It was announced on 5 June 1998 that commercial reprocessing
at the Dounreay site would cease once existing contracts had been
completed. John Battle MP (then Minister for Science, Energy and
Industry) told the House of Commons that the decision was being
taken because there was no economic case for supporting commercial
reprocessing at Dounreay in the long term (Commons Hansard, 5
June 1998, Col 385).
*Radioactive Waste-Where Next?, Parliamentary Office
of Science and Technology, November 1997.

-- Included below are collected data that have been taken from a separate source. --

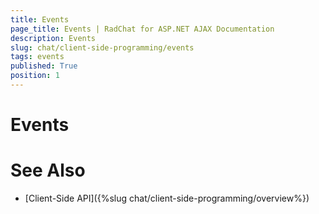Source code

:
 ```yaml
---
title: Events
page_title: Events | RadChat for ASP.NET AJAX Documentation
description: Events
slug: chat/client-side-programming/events
tags: events
published: True
position: 1
---
```


# Events




# See Also

 * [Client-Side API]({%slug chat/client-side-programming/overview%})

** Options for Disposal of Nuclear Fuel Waste: Alternatives
Evaluated Abroad or Internationally,
TJ Sumerling, Safety Assessment Management Ltd., Report for SKB
(Sweden), June 1997.
7.11 The discharges to the sea from Sellafield reached
their peak in the mid-1970s as a result of corrosion in Magnox
fuel assemblies which had been stored underwater for longer than
Since then, the introduction of new treatment plants has reduced
the activity of discharges to sea by about a factor of one hundred.

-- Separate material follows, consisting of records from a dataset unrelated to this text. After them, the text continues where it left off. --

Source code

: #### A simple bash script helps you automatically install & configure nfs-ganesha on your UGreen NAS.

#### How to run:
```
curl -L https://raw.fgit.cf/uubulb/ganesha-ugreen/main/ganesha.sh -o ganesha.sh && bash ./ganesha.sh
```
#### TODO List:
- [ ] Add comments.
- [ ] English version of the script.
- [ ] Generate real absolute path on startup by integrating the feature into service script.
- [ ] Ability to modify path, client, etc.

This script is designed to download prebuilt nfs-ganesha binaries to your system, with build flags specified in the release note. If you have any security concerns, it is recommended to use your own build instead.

The radiation doses from these discharges to the most exposed
members of the public have decreased from a peak of about twice
the national UK average natural background dose in the mid 1970s
to about one tenth of the average natural background dose now.
At the 1998 Ministerial Meeting of the OSPAR Convention
in Portugal (22-23 July), the Government agreed to make further
reductions in radioactive discharges to the sea by 2020.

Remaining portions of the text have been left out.